= Provided information =
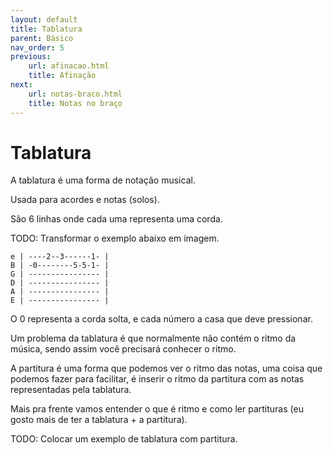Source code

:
 ```yaml
---
layout: default
title: Tablatura
parent: Básico
nav_order: 5
previous:
    url: afinacao.html
    title: Afinação
next:
    url: notas-braco.html
    title: Notas no braço
---
```


# Tablatura

A tablatura é uma forma de notação musical.

Usada para acordes e notas (solos).

São 6 linhas onde cada uma representa uma corda.

TODO: Transformar o exemplo abaixo em imagem.

```
e | ----2--3------1- |
B | -0--------5-5-1- |
G | ---------------- |
D | ---------------- |
A | ---------------- |
E | ---------------- |
```

O 0 representa a corda solta, e cada número a casa que deve pressionar.

Um problema da tablatura é que normalmente não contém o ritmo da música, sendo assim você precisará conhecer o ritmo.

A partitura é uma forma que podemos ver o ritmo das notas, uma coisa que podemos fazer para facilitar, é inserir o ritmo da partitura com as notas representadas pela tablatura.

Mais pra frente vamos entender o que é ritmo e como ler partituras (eu gosto mais de ter a tablatura + a partitura).

TODO: Colocar um exemplo de tablatura com partitura.
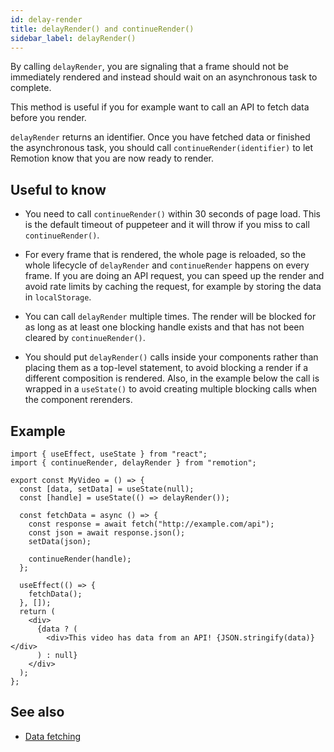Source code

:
 ```yaml
---
id: delay-render
title: delayRender() and continueRender()
sidebar_label: delayRender()
---
```


By calling `delayRender`, you are signaling that a frame should not be immediately rendered and instead should wait on an asynchronous task to complete.

This method is useful if you for example want to call an API to fetch data before you render.

`delayRender` returns an identifier. Once you have fetched data or finished the asynchronous task, you should call `continueRender(identifier)` to let Remotion know that you are now ready to render.

## Useful to know

- You need to call `continueRender()` within 30 seconds of page load. This is the default timeout of puppeteer and it will throw if you miss to call `continueRender()`.

- For every frame that is rendered, the whole page is reloaded, so the whole lifecycle of `delayRender` and `continueRender` happens on every frame. If you are doing an API request, you can speed up the render and avoid rate limits by caching the request, for example by storing the data in `localStorage`.

- You can call `delayRender` multiple times. The render will be blocked for as long as at least one blocking handle exists and that has not been cleared by `continueRender()`.

- You should put `delayRender()` calls inside your components rather than placing them as a top-level statement, to avoid blocking a render if a different composition is rendered. Also, in the example below the call is wrapped in a `useState()` to avoid creating multiple blocking calls when the component rerenders.

## Example

```tsx twoslash
import { useEffect, useState } from "react";
import { continueRender, delayRender } from "remotion";

export const MyVideo = () => {
  const [data, setData] = useState(null);
  const [handle] = useState(() => delayRender());

  const fetchData = async () => {
    const response = await fetch("http://example.com/api");
    const json = await response.json();
    setData(json);

    continueRender(handle);
  };

  useEffect(() => {
    fetchData();
  }, []);
  return (
    <div>
      {data ? (
        <div>This video has data from an API! {JSON.stringify(data)}</div>
      ) : null}
    </div>
  );
};
```

## See also

- [Data fetching](/docs/data-fetching)
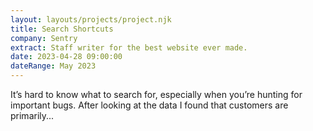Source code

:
 ```yaml
---
layout: layouts/projects/project.njk
title: Search Shortcuts
company: Sentry
extract: Staff writer for the best website ever made.
date: 2023-04-28 09:00:00
dateRange: May 2023
---
```


<p class="article-intro">It’s hard to know what to search for, especially when you’re hunting for important bugs. After looking at the data I found that customers are primarily...</p>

= Action item =
Whenever the word "should" appears in a line of the listing, report that line.

= Finished task =
By calling `delayRender`, you are signaling that a frame should not be immediately rendered and instead should wait on an asynchronous task to complete.
`delayRender` returns an identifier. Once you have fetched data or finished the asynchronous task, you should call `continueRender(identifier)` to let Remotion know that you are now ready to render.
- You should put `delayRender()` calls inside your components rather than placing them as a top-level statement, to avoid blocking a render if a different composition is rendered. Also, in the example below the call is wrapped in a `useState()` to avoid creating multiple blocking calls when the component rerenders.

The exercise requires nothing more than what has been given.